# How long can a fish be in a store bag for?



## Major25 (Nov 23, 2009)

How long is it ok to keep a fish bought from a store in the bag that they give it to you in? I ask because there's a pet store near where my girlfriend lives that I like, but it's a two hour drive back home to the tank with the fish. Would the fish be ok for the two hour car ride?


----------



## Angel079 (Feb 14, 2007)

Yea they'll be fine. I get mine outta Nashville and that's 2.5 hrs from the house and then acclimating them takes time agin so mine are in the bags for while too and its never been a issue (I use a styrofoam box to transport them in so for 1) its dark which stresses the fish less and 2) its keeping them warmer these days)


----------



## Tyyrlym (Jun 1, 2008)

Those would be my main concerns. Keeping it dark and keeping it warm. My local fish store inflates the bags with pure oxygen and you can easily keep those fish in the bag for four hours. The greater issue is going to be regulating temperature. A styrofoam box is a good idea as it can keep them in the dark and regulate the temperature to avoid any extremes in your car.
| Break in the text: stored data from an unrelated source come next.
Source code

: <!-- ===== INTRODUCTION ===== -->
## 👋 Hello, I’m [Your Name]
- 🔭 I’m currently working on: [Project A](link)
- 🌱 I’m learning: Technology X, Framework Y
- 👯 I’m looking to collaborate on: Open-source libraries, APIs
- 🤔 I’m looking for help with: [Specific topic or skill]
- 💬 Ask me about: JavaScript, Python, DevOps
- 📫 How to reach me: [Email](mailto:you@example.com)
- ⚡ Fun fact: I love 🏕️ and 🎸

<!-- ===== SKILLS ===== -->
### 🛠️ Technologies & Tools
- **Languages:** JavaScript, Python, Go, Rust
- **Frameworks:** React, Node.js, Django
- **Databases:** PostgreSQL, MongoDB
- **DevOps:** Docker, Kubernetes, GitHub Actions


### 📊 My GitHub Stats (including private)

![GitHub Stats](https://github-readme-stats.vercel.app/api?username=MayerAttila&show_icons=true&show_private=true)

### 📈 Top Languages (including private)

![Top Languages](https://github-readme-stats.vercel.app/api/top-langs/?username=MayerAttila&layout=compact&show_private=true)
There's not a lot of water in those bags so it can change temperature rapidly as the plastic bags provide no insulation. Even if it's not excessively hot or cold in your car a stray vent blowing on the bag can rapidly chill or heat whatever water is in it. I've taken to not using my AC at all in my car when bringing fish home unless absolutely necessary and I take a towel to wrap around the bag.


----------